# Suzuki 3 cylinder 25 HP outboard



## lucescoflathead (Aug 18, 2011)

I was reading somewhere that Suzuki built a 3 cylinder 25 Hp outboard. It was supposed to be a pretty hot motor. Can anyone supply me with the specs? Was it a 2 or 4 stroke. Thanks Todd


----------



## DanMC (Aug 18, 2011)

Our 2011 -25 Hp Honda has three cylinders and 552cc displacement,four stroke.Did you google yours ?
Dan


----------



## Pappy (Aug 18, 2011)

If you can find one....Johnson/Evinrude made a family of engines for several years called the Mirage. They were 3-cylinder 2-stroke engines from 25hp to 35hp. The 25hp was built on a 500CC platform originally designated for European class racing.
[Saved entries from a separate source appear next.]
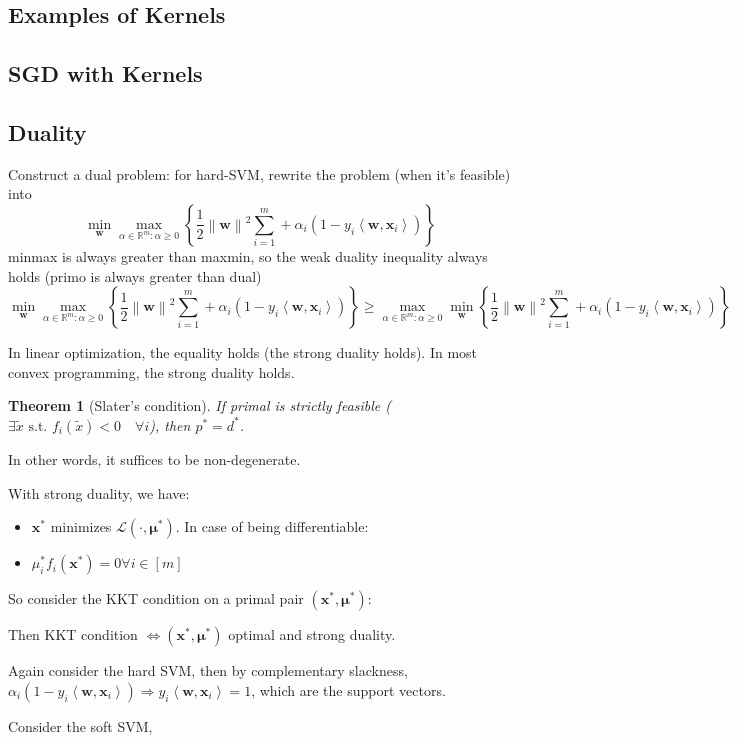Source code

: \documentclass{book}
\newtheorem{Thm}{Theorem}[section]
\begin{document}
\subsection{Examples of Kernels}
\subsection{SGD with Kernels}
\subsection{Duality}
Construct a dual problem: for hard-SVM, rewrite the problem (when it's feasible) into
\begin{equation*}
\min_{\mathbf{w}}\max_{\alpha\in \mathbb{R}^m: \alpha\geq 0}\left\{ \frac{1}{2}\left\|\mathbf{w}\right\|^2 \sum\limits_{i=1}^m +\alpha_i (1- y_i \left\langle \mathbf{w}, \mathbf{x}_i \right\rangle) \right\}
\end{equation*}
minmax is always greater than maxmin, so the weak duality inequality always holds (primo is always greater than dual)
\begin{equation*}
\min_{\mathbf{w}}\max_{\alpha\in \mathbb{R}^m: \alpha\geq 0}\left\{ \frac{1}{2}\left\|\mathbf{w}\right\|^2 \sum\limits_{i=1}^m +\alpha_i (1- y_i \left\langle \mathbf{w}, \mathbf{x}_i \right\rangle) \right\}\geq \max_{\alpha\in \mathbb{R}^m: \alpha\geq 0}\min_{\mathbf{w}}\left\{ \frac{1}{2}\left\|\mathbf{w}\right\|^2 \sum\limits_{i=1}^m +\alpha_i (1- y_i \left\langle \mathbf{w}, \mathbf{x}_i \right\rangle) \right\}
\end{equation*}

In linear optimization, the equality holds (the strong duality holds). In most convex programming, the strong duality holds.

\begin{Thm}[Slater's condition]
  If primal is strictly feasible ($\exists \tilde{x} \text{ s.t. } f_i(\tilde{x})<0 \quad \forall i$), then $p^{*}=d^{*}$.
\end{Thm}
In other words, it suffices to be non-degenerate.

With strong duality, we have:

\begin{itemize}
\item[Stationary condition] $\mathbf{x}^{*}$ minimizes $\mathcal{L}(\cdot, \mathbf{\mu}^{*})$. In case of being differentiable: 
\item[complementary slackness condition] $ \mu_i^{*} f_i(\mathbf{x}^{*})=0 \forall i\in [m]$
\end{itemize}

So consider the KKT condition on a primal pair $(\mathbf{x}^{*}, \mathbf{\mu}^{*})$:

Then KKT condition $\Leftrightarrow (\mathbf{x}^{*}, \mathbf{\mu}^{*})$ optimal and strong duality.

Again consider the hard SVM, then by complementary slackness, $\alpha_i(1-y_i \left\langle \mathbf{w}, \mathbf{x}_i \right\rangle)\Rightarrow y_i \left\langle \mathbf{w}, \mathbf{x}_i \right\rangle=1$, which are the support vectors.

Consider the soft SVM, 
\end{document}
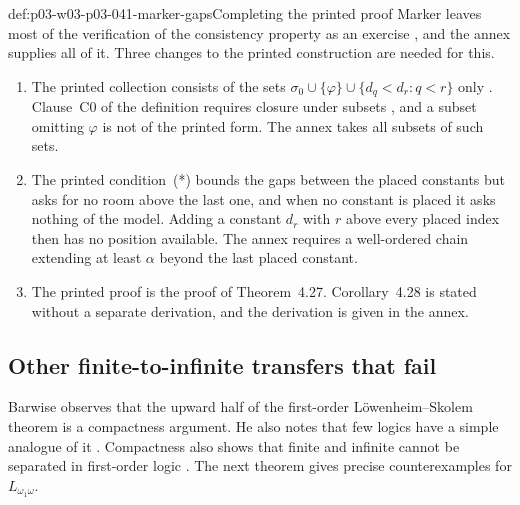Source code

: \begin{hbwarning}{def:p03-w03-p03-041-marker-gaps}{Completing the printed proof}
Marker leaves most of the verification of the consistency property as an
exercise \cite[Exercise~4.29, p.~53]{Marker2014InfinitaryNotes}, and the
annex supplies all of it. Three changes to the printed construction are
needed for this.
\begin{enumerate}
\item The printed collection consists of the sets
      \(\sigma_0\cup\{\varphi\}\cup\{d_q<d_r:q<r\}\) only
      \cite[proof after Corollary~4.28, p.~52]{Marker2014InfinitaryNotes}.
      Clause~C0 of the definition requires closure under subsets
      \cite[Definition~4.1, p.~39]{Marker2014InfinitaryNotes}, and a subset
      omitting \(\varphi\) is not of the printed form. The annex takes all
      subsets of such sets.
\item The printed condition~(*) bounds the gaps between the placed
      constants but asks for no room above the last one, and when no
      constant is placed it asks nothing of the model. Adding a constant
      \(d_r\) with \(r\) above every placed index then has no position
      available. The annex requires a well-ordered chain extending at
      least \(\alpha\) beyond the last placed constant.
\item The printed proof is the proof of Theorem~4.27. Corollary~4.28 is
      stated without a separate derivation, and the derivation is given
      in the annex.
\end{enumerate}
\end{hbwarning}

\subsection{Other finite-to-infinite transfers that fail}
\label{sec:p03-w03-p03-041-transfers}

Barwise observes that the upward half of the first-order
L\"owenheim--Skolem theorem is a compactness argument. He also notes that
few logics have a simple analogue of it
\cite[Ch.~I, \S2.6, p.~19]{Barwise1985BackgroundAims}. Compactness also
shows that finite and infinite cannot be separated in first-order logic
\cite[Ch.~I, \S1.2, p.~6]{Barwise1985BackgroundAims}. The next theorem
gives precise counterexamples for \(L_{\omega_1\omega}\).


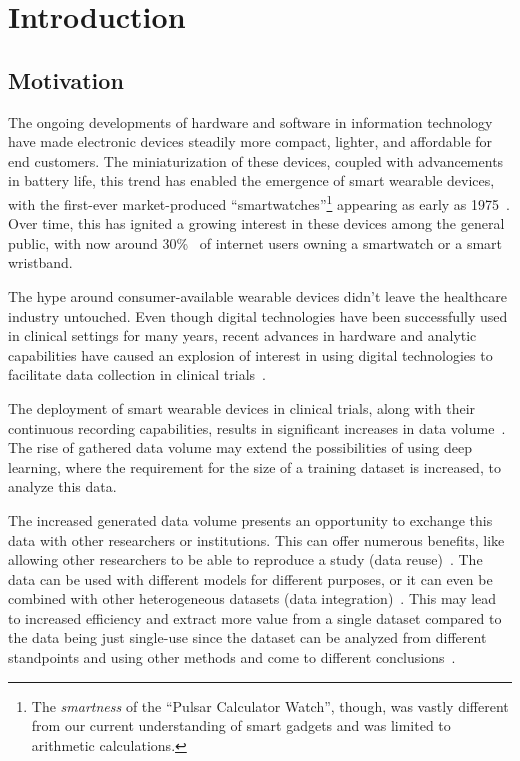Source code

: \chapter{Introduction}\label{ch:introduction}

\section{Motivation}\label{sec:motivation}

The ongoing developments of hardware and software in information technology have made electronic devices steadily more compact, lighter, and affordable for end customers.
The miniaturization of these devices, coupled with advancements in battery life, this trend has enabled the emergence of smart wearable devices, with the first-ever market-produced ``smartwatches''\footnote{The \textit{smartness} of the ``Pulsar Calculator Watch'', though, was vastly different from our current understanding of smart gadgets and was limited to arithmetic calculations.} appearing as early as 1975~\cite{ometov_survey_2021}.
Over time, this has ignited a growing interest in these devices among the general public, with now around 30\%~\cite{simon_kemp_rise_2023} of internet users owning a smartwatch or a smart wristband.

The hype around consumer-available wearable devices didn't leave the healthcare industry untouched.
Even though digital technologies have been successfully used in clinical settings for many years, recent advances in hardware and analytic capabilities have caused an explosion of interest in using digital technologies to facilitate data collection in clinical trials~\cite{clay_impact_2017}.

The deployment of smart wearable devices in clinical trials, along with their continuous recording capabilities, results in significant increases in data volume~\cite{munos_mobile_2016}.
The rise of gathered data volume may extend the possibilities of using deep learning, where the requirement for the size of a training dataset is increased, to analyze this data.

The increased generated data volume presents an opportunity to exchange this data with other researchers or institutions.
This can offer numerous benefits, like allowing other researchers to be able to reproduce a study (data reuse)~\cite{pasquetto_reuse_2017}.
The data can be used with different models for different purposes, or it can even be combined with other heterogeneous datasets (data integration)~\cite{pasquetto_reuse_2017}.
This may lead to increased efficiency and extract more value from a single dataset compared to the data being just single-use since the dataset can be analyzed from different standpoints and using other methods and come to different conclusions~\cite{pasquetto_reuse_2017}.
The 35hp was a little larger at 565CC. They are pretty potent for their size and had quite alot of neat features including Quickstart, optical ignition, offset cylinders, TNT on designated models, etc. Am currently running a 25 Mirage on my 15' 6" Gheenoe Classic and first time out it pushed it at 37.5mph on GPS. Have since added a jackplate and just had the prop reworked to take advantage of the added engine height.


----------



## lucescoflathead (Aug 18, 2011)

Thanks for the replies.


----------



## fastcajun (Aug 18, 2011)

I had one in Highschool on a 18x36 flat bottom. wish i wouldnt have sold it. It would scream, i didnt have a gps but would have to guess a good bit above 40. If youre looking to buy one the best place is craigslist for South Louisiana. They are always for sale down here. They also have a Yamaha 25 3 cyl, Nissan 25 3 cyl. Tohatsu Megas are hot but they are a 40/50 block with tuned down carbs and 25 hp serial numbers and plates on them.


----------